**WHAT TO DO**: Can you copy out the data exactly? Leave the images out.

**AVAILABLE DATA**:
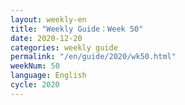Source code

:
 ```yaml
---
layout: weekly-en
title: "Weekly Guide：Week 50"
date: 2020-12-20
categories: weekly guide
permalink: "/en/guide/2020/wk50.html"
weekNum: 50
language: English
cycle: 2020
---
```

**ANSWER TO THIS EXERCISE**:
Source code

:
 ```yaml
---
layout: weekly-en
title: "Weekly Guide：Week 50"
date: 2020-12-20
categories: weekly guide
permalink: "/en/guide/2020/wk50.html"
weekNum: 50
language: English
cycle: 2020
---
```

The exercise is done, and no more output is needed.